The experts also confirmed the links between the violence and the national political crisis, in particular tensions around the electoral process and customary authority. This is important, as the preparation of elections, scheduled for December, continues to be marred by controversy, and the ongoing turmoil could stir more violence in the Kasai or other parts of the country.
The UN experts stated that “it is high time for justice to put an end to impunity if we do not want the ethnic dimension of the conflict to worsen” and mentioned the need for disarmament and reconciliation processes. After the publication of its report, IRRI has advocated for similar measures during meetings with policy makers in Kinshasa and Geneva. In one such meeting, the Congolese minister of justice committed to IRRI to bring perpetrators from all sides to book. So far, however, little seems to have been done on the matter, and the Kasai region remains volatile, with incidental flare-ups of violence and abuses against civilians by both militias and government forces.
In order to provide justice, the UN experts recommend reinforcing the capacity of the judicial authorities to investigate and prosecute the international crimes committed in the Kasai.

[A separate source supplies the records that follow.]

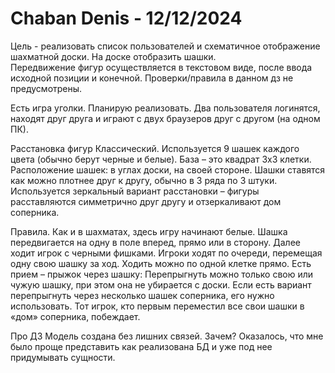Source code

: # Chaban Denis - 12/12/2024

Цель - реализовать список пользователей и схематичное отображение шахматной доски. На доске отобразить шашки.  
Передвижение фигур осуществляется в текстовом виде, после ввода исходной позиции и конечной.
Проверки/правила в данном дз не предусмотрены.

Есть игра уголки. Планирую реализовать.
Два пользователя логинятся, находят друг друга и играют с двух браузеров друг с другом (на одном ПК).

Расстановка фигур
Классический. Используется 9 шашек каждого цвета (обычно берут черные и белые).
База – это квадрат 3х3 клетки. Расположение шашек: в углах доски, на своей стороне.
Шашки ставятся как можно плотнее друг к другу, обычно в 3 ряда по 3 штуки.
Используется зеркальный вариант расстановки – фигуры расставляются симметрично друг другу и отзеркаливают дом соперника.

Правила.
Как и в шахматах, здесь игру начинают белые. Шашка передвигается на одну в поле вперед, прямо или в сторону.
Далее ходит игрок с черными фишками.
Игроки ходят по очереди, перемещая одну свою шашку за ход. Ходить можно по одной клетке прямо.
Есть прием – прыжок через шашку: Перепрыгнуть можно только свою или чужую шашку, при этом она не убирается с доски.
Если есть вариант перепрыгнуть через несколько шашек соперника, его нужно использовать.
Тот игрок, кто первым переместил все свои шашки в «дом» соперника, побеждает.

Про ДЗ
Модель создана без лишних связей. Зачем? 
Оказалось, что мне было проще представить как реализована БД и уже под нее придумывать сущности.
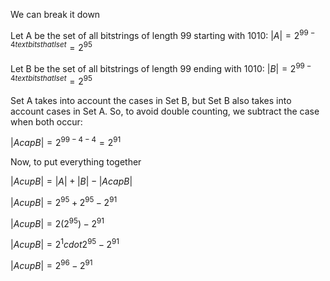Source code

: We can break it down

Let A be the set of all bitstrings of length 99 starting with 1010: $|A|= 2^{99-4 text{ bits that I set}} = 2^{95}$

Let B be the set of all bitstrings of length 99 ending with 1010: $|B|= 2^{99-4 text{ bits that I set}} = 2^{95}$

Set A takes into account the cases in Set B, but Set B also takes into account cases in Set A. So, to avoid double counting, we subtract the case when both occur:

$|A cap B| = 2^{99-4-4} = 2^{91}$

Now, to put everything together

$|A cup B| = |A|+|B|-|A cap B|$

$|A cup B| = 2^{95} + 2^{95} - 2^{91}$

$|A cup B| = 2(2^{95}) - 2^{91}$

$|A cup B| = 2^1 cdot 2^{95} - 2^{91}$

$|A cup B| = 2^{96} - 2^{91}$
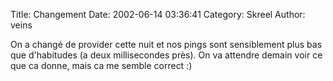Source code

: Title: Changement
Date: 2002-06-14 03:36:41
Category: Skreel
Author: veins

On a changé de provider cette nuit et nos pings sont sensiblement plus bas que d'habitudes (a deux millisecondes près).
On va attendre demain voir ce que ca donne, mais ca me semble correct  :)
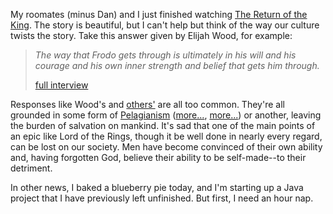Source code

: <p>My roomates (minus Dan) and I just finished watching <a href="http://www.imdb.com/title/tt0167260/">The Return of the King</a>.  The story is beautiful, but I can't help but think of the way our culture twists the story.  Take this answer given by Elijah Wood, for example:</p>
<blockquote><p><i>The way that Frodo gets through is ultimately in his will and his courage and his own inner strength and belief that gets him through.</i></p>
<p><a href="http://promontoryartists.org/lookingcloser/movie%20reviews/Q-Z/returnoftheking-elijahwood.htm">full interview</a></p></blockquote>
<p>Responses like Wood's and <a href="http://promontoryartists.org/lookingcloser/lordoftherings-interviews.htm">others'</a> are all too common.  They're all grounded in some form of <a href="http://en.wikipedia.org/wiki/Pelagianism">Pelagianism</a> (<a href="http://mb-soft.com/believe/txc/semipela.htm">more...</a>, <a href="http://www.newadvent.org/cathen/11604a.htm">more...</a>) or another, leaving the burden of salvation on mankind.  It's sad that one of the main points of an epic like Lord of the Rings, though it be well done in nearly every regard, can be lost on our society.  Men have become convinced of their own ability and, having forgotten God, believe their ability to be self-made--to their detriment.</p>
<p>In other news, I baked a blueberry pie today, and I'm starting up a Java project that I have previously left unfinished.  But first, I need an hour nap.
</p>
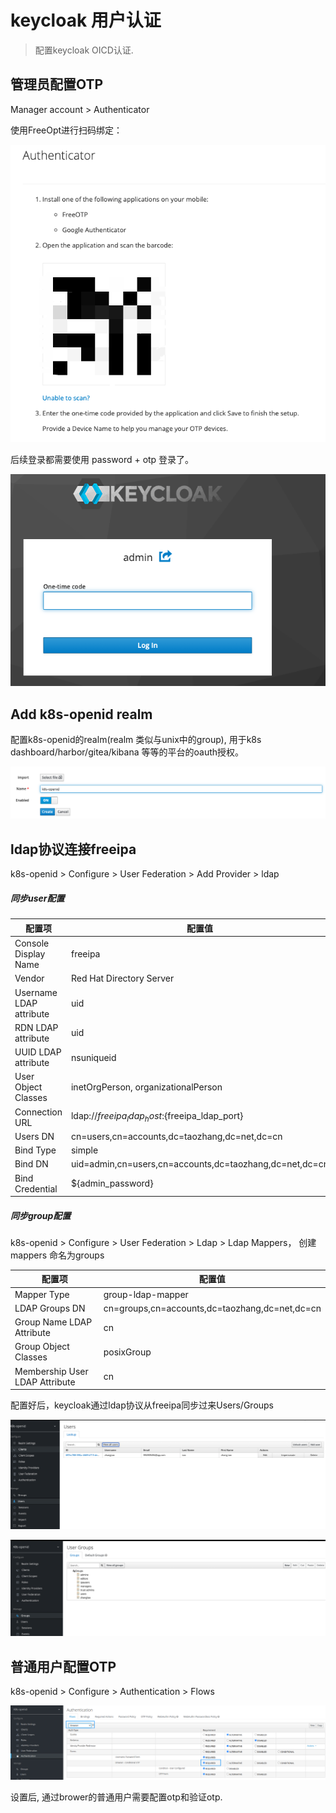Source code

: # keycloak 用户认证

> 配置keycloak OICD认证. 

## 管理员配置OTP

Manager account > Authenticator 

使用FreeOpt进行扫码绑定：

![alt 配置otp](images/20210107181639.png)

后续登录都需要使用 password + otp 登录了。

![使用otp登录](images/20210107160818.png)

## Add k8s-openid realm

配置k8s-openid的realm(realm 类似与unix中的group), 用于k8s dashboard/harbor/gitea/kibana 等等的平台的oauth授权。

![增加relam](images/20210107162127.png)

## ldap协议连接freeipa

k8s-openid > Configure > User Federation > Add Provider > ldap 

##### 同步user配置

| 配置项 | 配置值 |
| --- | --- |
| Console Display Name | freeipa |
| Vendor | Red Hat Directory Server |
| Username LDAP attribute | uid |
| RDN LDAP attribute | uid | 
| UUID LDAP attribute | nsuniqueid |
| User Object Classes | inetOrgPerson, organizationalPerson |
| Connection URL | ldap://${freeipa_ldap_host}:${freeipa_ldap_port}|
| Users DN | cn=users,cn=accounts,dc=taozhang,dc=net,dc=cn |
| Bind Type | simple |
| Bind DN | uid=admin,cn=users,cn=accounts,dc=taozhang,dc=net,dc=cn |
| Bind Credential | ${admin_password} |

##### 同步group配置

k8s-openid > Configure > User Federation > Ldap > Ldap Mappers， 创建mappers 命名为groups

| 配置项 | 配置值 |
| --- | --- |
| Mapper Type  | group-ldap-mapper |
| LDAP Groups DN | cn=groups,cn=accounts,dc=taozhang,dc=net,dc=cn |
| Group Name LDAP Attribute | cn |
| Group Object Classes  | posixGroup |
| Membership User LDAP Attribute  | cn |

配置好后，keycloak通过ldap协议从freeipa同步过来Users/Groups

!["同步的用户列表"](images/20210107181811.png)

!["同步的组列表"](images/20210107182021.png)

## 普通用户配置OTP
k8s-openid > Configure > Authentication > Flows

![普通用户配置otp](images/20210107220157.png)

设置后, 通过brower的普通用户需要配置otp和验证otp.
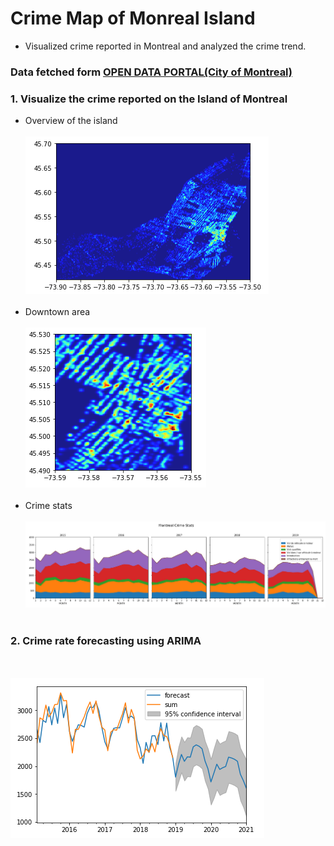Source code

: # Crime Map of Monreal Island
* Visualized crime reported in Montreal and analyzed the crime trend.

### Data fetched form [OPEN DATA PORTAL(City of Montreal)](http://donnees.ville.montreal.qc.ca/dataset)

### 1. Visualize the crime reported on the Island of Montreal
* Overview of the island
<br/><br/>
![](images/1.png)
<br/><br/>
* Downtown area
<br/><br/>
![](images/2.png)
<br/><br/>
* Crime stats
<br/><br/>
![](images/3.png)
<br/><br/>
### 2. Crime rate forecasting using ARIMA
<br/><br/>
![](images/4.png)



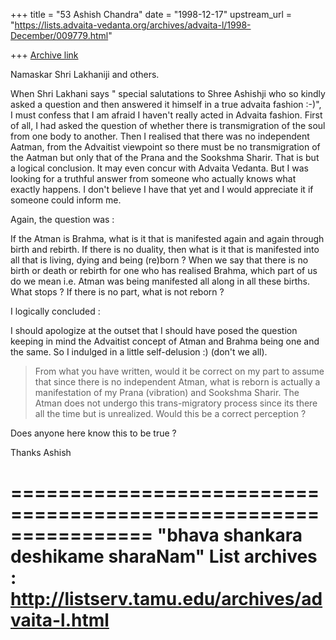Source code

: +++
title = "53 Ashish Chandra"
date = "1998-12-17"
upstream_url = "https://lists.advaita-vedanta.org/archives/advaita-l/1998-December/009779.html"

+++
[Archive link](https://lists.advaita-vedanta.org/archives/advaita-l/1998-December/009779.html)

Namaskar Shri Lakhaniji and others.

When Shri Lakhani says " special salutations to Shree Ashishji who so
kindly asked a question and then answered it himself in a true advaita
fashion :-)", I must confess that I am afraid I haven't really acted in
Advaita fashion. First of all, I had asked the question of whether there is
transmigration of the soul from one body to another. Then I realised that
there was no independent Aatman, from the Advaitist viewpoint so there must
be no transmigration of the Aatman but only that of the Prana and the
Sookshma Sharir. That is but a logical conclusion. It may even concur with
Advaita Vedanta. But I was looking for a truthful answer from someone who
actually knows what exactly happens. I don't believe I have that yet and I
would appreciate it if someone could inform me.

Again, the question was :

If the Atman is Brahma, what is it that is manifested again and again
through birth and rebirth. If there is no duality, then what is it that is
manifested into all that is living, dying and being (re)born ? When we say
that there is no birth or death or rebirth for one who has realised Brahma,
which part of us do we mean i.e. Atman was being manifested all along in
all these births. What stops ? If there is no part, what is not reborn ?


I logically concluded :

I should apologize at the outset that I should have posed the question
keeping in mind the Advaitist concept of Atman and Brahma being one and the
same. So I indulged in a little self-delusion :) (don't we all).

>From what you have written, would it be correct on my part to assume that
since there is no independent Atman, what is reborn is actually a
manifestation of my Prana (vibration) and Sookshma Sharir. The Atman does
not undergo this trans-migratory process since its there all the time but
is unrealized. Would this be a correct perception ?


Does anyone here know this to be true ?

Thanks
Ashish

================================================================
"bhava shankara deshikame sharaNam"
List archives : http://listserv.tamu.edu/archives/advaita-l.html
================================================================

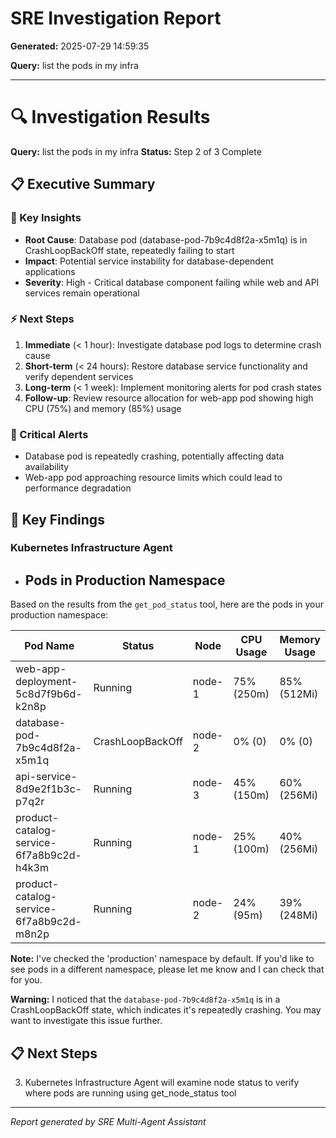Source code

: # SRE Investigation Report

**Generated:** 2025-07-29 14:59:35

**Query:** list the pods in my infra

---

# 🔍 Investigation Results

**Query:** list the pods in my infra
**Status:** Step 2 of 3 Complete

## 📋 Executive Summary

### 🎯 Key Insights
- **Root Cause**: Database pod (database-pod-7b9c4d8f2a-x5m1q) is in CrashLoopBackOff state, repeatedly failing to start
- **Impact**: Potential service instability for database-dependent applications
- **Severity**: High - Critical database component failing while web and API services remain operational

### ⚡ Next Steps
1. **Immediate** (< 1 hour): Investigate database pod logs to determine crash cause
2. **Short-term** (< 24 hours): Restore database service functionality and verify dependent services
3. **Long-term** (< 1 week): Implement monitoring alerts for pod crash states
4. **Follow-up**: Review resource allocation for web-app pod showing high CPU (75%) and memory (85%) usage

### 🚨 Critical Alerts
- Database pod is repeatedly crashing, potentially affecting data availability
- Web-app pod approaching resource limits which could lead to performance degradation

## 🎯 Key Findings

### Kubernetes Infrastructure Agent
- ## Pods in Production Namespace

Based on the results from the `get_pod_status` tool, here are the pods in your production namespace:

| Pod Name | Status | Node | CPU Usage | Memory Usage |
|----------|--------|------|-----------|-------------|
| web-app-deployment-5c8d7f9b6d-k2n8p | Running | node-1 | 75% (250m) | 85% (512Mi) |
| database-pod-7b9c4d8f2a-x5m1q | CrashLoopBackOff | node-2 | 0% (0) | 0% (0) |
| api-service-8d9e2f1b3c-p7q2r | Running | node-3 | 45% (150m) | 60% (256Mi) |
| product-catalog-service-6f7a8b9c2d-h4k3m | Running | node-1 | 25% (100m) | 40% (256Mi) |
| product-catalog-service-6f7a8b9c2d-m8n2p | Running | node-2 | 24% (95m) | 39% (248Mi) |

**Note:** I've checked the 'production' namespace by default. If you'd like to see pods in a different namespace, please let me know and I can check that for you.

**Warning:** I noticed that the `database-pod-7b9c4d8f2a-x5m1q` is in a CrashLoopBackOff state, which indicates it's repeatedly crashing. You may want to investigate this issue further.

## 📋 Next Steps

3. Kubernetes Infrastructure Agent will examine node status to verify where pods are running using get_node_status tool


---
*Report generated by SRE Multi-Agent Assistant*
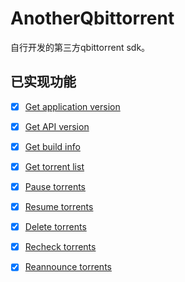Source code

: # AnotherQbittorrent

自行开发的第三方qbittorrent sdk。

## 已实现功能

- [x] [Get application version](https://github.com/qbittorrent/qBittorrent/wiki/WebUI-API-(qBittorrent-4.1)#get-application-version)

- [x] [Get API version](https://github.com/qbittorrent/qBittorrent/wiki/WebUI-API-(qBittorrent-4.1)#get-api-version)

- [x] [Get build info](https://github.com/qbittorrent/qBittorrent/wiki/WebUI-API-(qBittorrent-4.1)#get-build-info)

- [x] [Get torrent list](https://github.com/qbittorrent/qBittorrent/wiki/WebUI-API-(qBittorrent-4.1)#get-torrent-list)

- [x] [Pause torrents](https://github.com/qbittorrent/qBittorrent/wiki/WebUI-API-(qBittorrent-4.1)#pause-torrents)
- [x] [Resume torrents](https://github.com/qbittorrent/qBittorrent/wiki/WebUI-API-(qBittorrent-4.1)#resume-torrents)
- [x] [Delete torrents](https://github.com/qbittorrent/qBittorrent/wiki/WebUI-API-(qBittorrent-4.1)#delete-torrents)
- [x] [Recheck torrents](https://github.com/qbittorrent/qBittorrent/wiki/WebUI-API-(qBittorrent-4.1)#recheck-torrents)
- [x] [Reannounce torrents](https://github.com/qbittorrent/qBittorrent/wiki/WebUI-API-(qBittorrent-4.1)#reannounce-torrents)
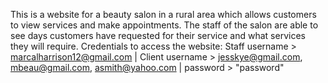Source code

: This is a website for a beauty salon in a rural area which allows customers to view services and make appointments.
The staff of the salon are able to see days customers have requested for their service and what services they will require.
Credentials to access the website:
Staff username > marcalharrison12@gmail.com |
Client username > jesskye@gmail.com, mbeau@gmail.com, asmith@yahoo.com |
password > "password"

Such capacity building is indeed important, but it is equally important to ensure that the Congolese authorities are sufficiently encouraged to provide accountability for these crimes. A few low-level individuals have already been convicted, but the government should prosecute all those involved in the violence, including senior military and other government officials, and those who supported and incited pro-government militias. At the UNHRC, delegates are now negotiating a resolution to follow up on the previous one that mandated this investigation.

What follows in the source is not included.